Воняло от нас от всех: от Шахида, который давил (пяткой, облаченной в драный ботинок) скорпиона на грязном полу покинутой хижины; от Фарука, который нелепейшим образом обшаривал карманы в поисках ножа, чтобы обрезать волосы; от Аюбы, который уткнулся лбом в оплетенный паутиной угол, и паук спокойно гулял по его макушке; и от будды тоже: будда вонял до небес, сжимая в правой руке потускневшую серебряную плевательницу и пытаясь припомнить собственное имя.

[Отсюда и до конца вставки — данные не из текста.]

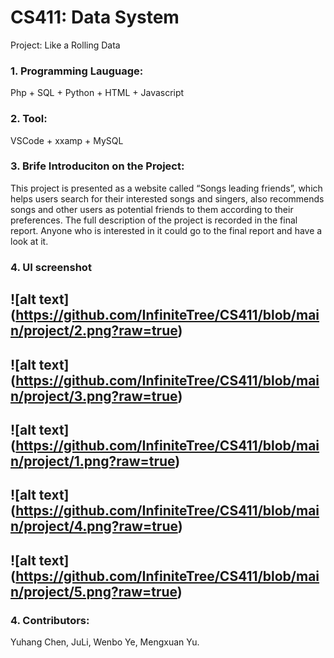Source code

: # CS411: Data System
Project: Like a Rolling Data

### 1. Programming Lauguage: 
Php + SQL + Python + HTML + Javascript
### 2. Tool: 
VSCode + xxamp + MySQL
### 3. Brife Introduciton on the Project:
This project is presented as a website called “Songs leading friends”, which helps users search for their interested songs and singers, also recommends songs and other users as potential friends to them according to their preferences.
The full description of the project is recorded in the final report. Anyone who is interested in it could go to the final report and have a look at it.

### 4. UI screenshot
![alt text] (https://github.com/InfiniteTree/CS411/blob/main/project/2.png?raw=true)
-------------------------------------------------------------------------------------------------------------------

![alt text] (https://github.com/InfiniteTree/CS411/blob/main/project/3.png?raw=true)
-------------------------------------------------------------------------------------------------------------------

![alt text] (https://github.com/InfiniteTree/CS411/blob/main/project/1.png?raw=true)
-------------------------------------------------------------------------------------------------------------------

![alt text] (https://github.com/InfiniteTree/CS411/blob/main/project/4.png?raw=true)
-------------------------------------------------------------------------------------------------------------------

![alt text] (https://github.com/InfiniteTree/CS411/blob/main/project/5.png?raw=true)
-------------------------------------------------------------------------------------------------------------------

### 4. Contributors: 
Yuhang Chen, JuLi, Wenbo Ye, Mengxuan Yu.

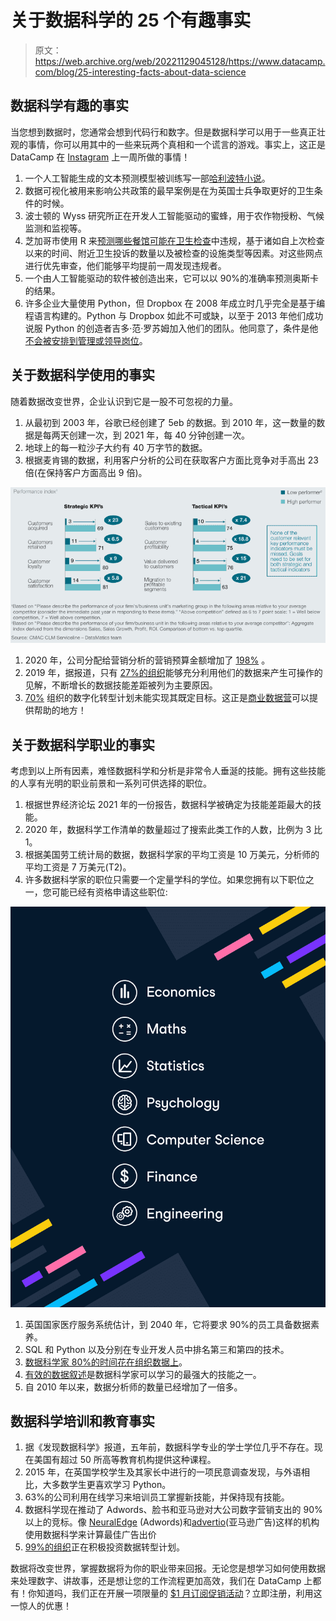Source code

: # 关于数据科学的 25 个有趣事实

> 原文：<https://web.archive.org/web/20221129045128/https://www.datacamp.com/blog/25-interesting-facts-about-data-science>

## 数据科学有趣的事实

当您想到数据时，您通常会想到代码行和数字。但是数据科学可以用于一些真正壮观的事情，你可以用其中的一些来玩两个真相和一个谎言的游戏。事实上，这正是 DataCamp 在 [Instagram](https://web.archive.org/web/20220817155917/https://www.instagram.com/datacamp/) 上一周所做的事情！

1.  一个人工智能生成的文本预测模型被训练写一部[哈利波特小说](https://web.archive.org/web/20220817155917/https://www.theverge.com/2017/12/12/16768582/harry-potter-ai-fanfiction)。
2.  数据可视化被用来影响公共政策的最早案例是在为英国士兵争取更好的卫生条件的时候。
3.  波士顿的 Wyss 研究所正在开发人工智能驱动的蜜蜂，用于农作物授粉、气候监测和监视等。
4.  芝加哥市使用 R 来[预测哪些餐馆可能在卫生检查](https://web.archive.org/web/20220817155917/https://www.datacamp.com/community/blog/three-reasons-why-all-teams-should-learn-r)中违规，基于诸如自上次检查以来的时间、附近卫生投诉的数量以及被检查的设施类型等因素。对这些网点进行优先审查，他们能够平均提前一周发现违规者。
5.  一个由人工智能驱动的软件被创造出来，它可以以 90%的准确率预测奥斯卡的结果。
6.  许多企业大量使用 Python，但 Dropbox 在 2008 年成立时几乎完全是基于编程语言构建的。Python 与 Dropbox 如此不可或缺，以至于 2013 年他们成功说服 Python 的创造者吉多·范·罗苏姆加入他们的团队。他同意了，条件是他[不会被安排到管理或领导岗位](https://web.archive.org/web/20220817155917/https://realpython.com/world-class-companies-using-python/)。

## 关于数据科学使用的事实

随着数据改变世界，企业认识到它是一股不可忽视的力量。

1.  从最初到 2003 年，谷歌已经创建了 5eb 的数据。到 2010 年，这一数量的数据是每两天创建一次，到 2021 年，每 40 分钟创建一次。
2.  地球上的每一粒沙子大约有 40 万字节的数据。
3.  根据麦肯锡的数据，利用客户分析的公司在获取客户方面比竞争对手高出 23 倍(在保持客户方面高出 9 倍)。

![](img/c90747054b04d74d96d8f81ae930b0b8.png)

1.  2020 年，公司分配给营销分析的营销预算金额增加了 [198%](https://web.archive.org/web/20220817155917/https://www.datacamp.com/resources/whitepapers/becoming-a-data-driven-marketer-1) 。
2.  2019 年，据报道，只有 [27%的组织](https://web.archive.org/web/20220817155917/https://www.accenture.com/_acnmedia/PDF-115/Accenture-Human-Impact-Data-Literacy-Latest.pdf)能够充分利用他们的数据来产生可操作的见解，不断增长的数据技能差距被列为主要原因。
3.  [70%](https://web.archive.org/web/20220817155917/https://www.mckinsey.com/industries/retail/our-insights/the-how-of-transformation) 组织的数字化转型计划未能实现其既定目标。这正是[商业数据营](https://web.archive.org/web/20220817155917/https://www.datacamp.com/groups/business/data-science-for-managers-free-trial)可以提供帮助的地方！

## 关于数据科学职业的事实

考虑到以上所有因素，难怪数据科学和分析是非常令人垂涎的技能。拥有这些技能的人享有光明的职业前景和一系列可供选择的职位。

1.  根据世界经济论坛 2021 年的一份报告，数据科学被确定为技能差距最大的技能。
2.  2020 年，数据科学工作清单的数量超过了搜索此类工作的人数，比例为 3 比 1。
3.  根据美国劳工统计局的数据，数据科学家的平均工资是 10 万美元，分析师的平均工资是 7 万美元(T2)。
4.  许多数据科学家的职位只需要一个定量学科的学位。如果您拥有以下职位之一，您可能已经有资格申请这些职位:

![](img/50ac663fcebca16d98ff8222b91e53bd.png)

1.  英国国家医疗服务系统估计，到 2040 年，它将要求 90%的员工具备数据素养。
2.  SQL 和 Python 以及分别在专业开发人员中排名第三和第四的技术。
3.  [数据科学家 80%的时间花在组织数据上](https://web.archive.org/web/20220817155917/https://www.infoworld.com/article/3228245/the-80-20-data-science-dilemma.html)。
4.  [有效的数据叙述](https://web.archive.org/web/20220817155917/https://www.datacamp.com/resources/whitepapers/8-rules-for-better-data-storytelling)是数据科学家可以学习的最强大的技能之一。
5.  自 2010 年以来，数据分析师的数量已经增加了一倍多。

## 数据科学培训和教育事实

1.  据《发现数据科学》报道，五年前，数据科学专业的学士学位几乎不存在。现在美国有超过 50 所高等教育机构提供这种课程。
2.  2015 年，在英国学校学生及其家长中进行的一项民意调查发现，与外语相比，大多数学生更喜欢学习 Python。
3.  63%的公司利用在线学习来培训员工掌握新技能，并保持现有技能。
4.  数据科学现在推动了 Adwords、脸书和亚马逊对大公司数字营销支出的 90%以上的竞标。像 [NeuralEdge](https://web.archive.org/web/20220817155917/https://neuraledge.digital/ppc-services/) (Adwords)和[advertio](https://web.archive.org/web/20220817155917/https://www.adverio.io/)(亚马逊广告)这样的机构使用数据科学来计算最佳广告出价
5.  [99%的组织](https://web.archive.org/web/20220817155917/https://resources.new.datacamp.com/resources/static/295ca144a35c0e1852c7a95a6ff10671/Insights_from_Data_Leaders.pdf)正在积极投资数据转型计划。

数据将改变世界，掌握数据将为你的职业带来回报。无论您是想学习如何使用数据来处理数字、讲故事，还是想让您的工作流程更加高效，我们在 DataCamp 上都有！你知道吗，我们正在开展一项限量的 [$1 月订阅促销活动](https://web.archive.org/web/20220817155917/https://promo.datacamp.com/)？立即注册，利用这一惊人的优惠！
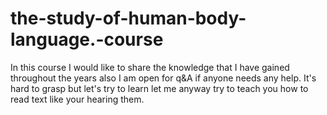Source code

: # the-study-of-human-body-language.-course
In this course I would like to share the knowledge that I have gained throughout the years also I am open for q&amp;A if anyone needs any help. It's hard to grasp but let's try to learn let me anyway try to teach you how to read text like your hearing them.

А на ум приходили только прозвища: Сопелка, Рябой, Плешивый, Чихун, Месяц Ясный.
…Он сидел, скрестив ноги, вокруг раздавались вопли и стоны товарищей, бушевал шторм их страха; а он, будда, напрягал свою память – но нет, все тщетно, имя не шло. И наконец, грохнув плевательницу о глинобитный пол, будда возопил перед ними, глухими, как пни: «Это не – это НЕ – ЧЕСТНО!»
Среди камней, разбросанных войною, я обнаружил, что честно, а что нечестно. То, что нечестно, воняло луком; от этого резкого запаха слезились глаза. Почуяв горький аромат несправедливости, я вспомнил, как Джамиля-Певунья склонялась над больничной койкой – над чьей же? Как его звали? – как толпились в палате ордена-и-погоны – как моя сестра – нет, она не сестра мне! – как она – как она сказала: «Брат, мне нужно уехать, я должна петь во благо моей страны; теперь армия позаботится о тебе – ради меня они станут заботиться о тебе очень, очень хорошо». На ней было покрывало; под бело-золотой парчой я учуял коварную улыбку предательницы; сквозь мягкую ткань она запечатлела на моем лбу поцелуй мести; и затем Джамиля, всегда приберегавшая самые страшные кары для тех, кто больше всего любил ее, оставила меня на милость, на попечение орденов-и-погон… после предательства Джамили вспомнил я и давний остракизм, какому подвергла меня Эви Бернс; вспомнил изгнания и обманные пикники; высоченная гора ничем не оправданных случайностей, омрачивших мою жизнь, вдруг обрушилась на меня; и теперь я горько жаловался на нос-огурцом, рябое-лицо, ноги-колесом, рожки-на-лбу, тонзуру монаха, оторванный палец, глухое ухо и на оглушающую, лишающую чувств, вышибающую мозги плевательницу; я разрыдался, слезы обильно текли, но все же имя ускользало, и я твердил: «Нечестно; нечестно; НЕЧЕСТНО!» И, что удивительно, Танк-Аюба двинулся ко мне из своего угла; Аюба, наверное, вспомнив, как сам сломался в джунглях Сундарбана, присел на корточки передо мной и обнял меня за шею здоровой рукой. Я принял его утешения; я плакал, уткнувшись ему в рубашку; но вот прожужжала пчелка, подлетая к нам; пока он приседал на корточки, спиной к зияющему, без стекол, окну хижины, что-то, тихо поскуливая, пронеслось по спертому, жаркому воздуху; пока он говорил: «Эй, будда, да ладно тебе, будда – эй, эй!», и пока другие пчелы жужжали в его оглохших ушах, та самая, единственная, ужалила его в затылок. В горле у Аюбы заклокотало, и он рухнул на меня. Пуля снайпера, убившая Аюбу Балоча, разнесла бы мне голову, если бы парень не подошел ко мне. Он принял смерть за меня, он спас мне жизнь.
Забыв о прошлых унижениях, перестав думать, что честно-что нечестно, и что-нельзя-вылечить-нужно-перетерпеть, я выполз из-под тела Танка-Аюбы, и Фарук вопил: «О, Боже, о, Боже, о!», и Шахид бормотал: «О, Аллах, я даже не знаю, стреляет ли мой…» И Фарук – за свое: «О, Боже, О! О, Боже, кто знает, где прячется этот ублюдок…!» Но Шахид, как солдаты в кино, уже распластался по стене рядом с окном. В следующих позах: я на полу, Фарук, скорчившись в уголке, Шахид прижавшись к обмазанной навозом стене, – мы ждали, совершенно беспомощные, как будут развиваться события.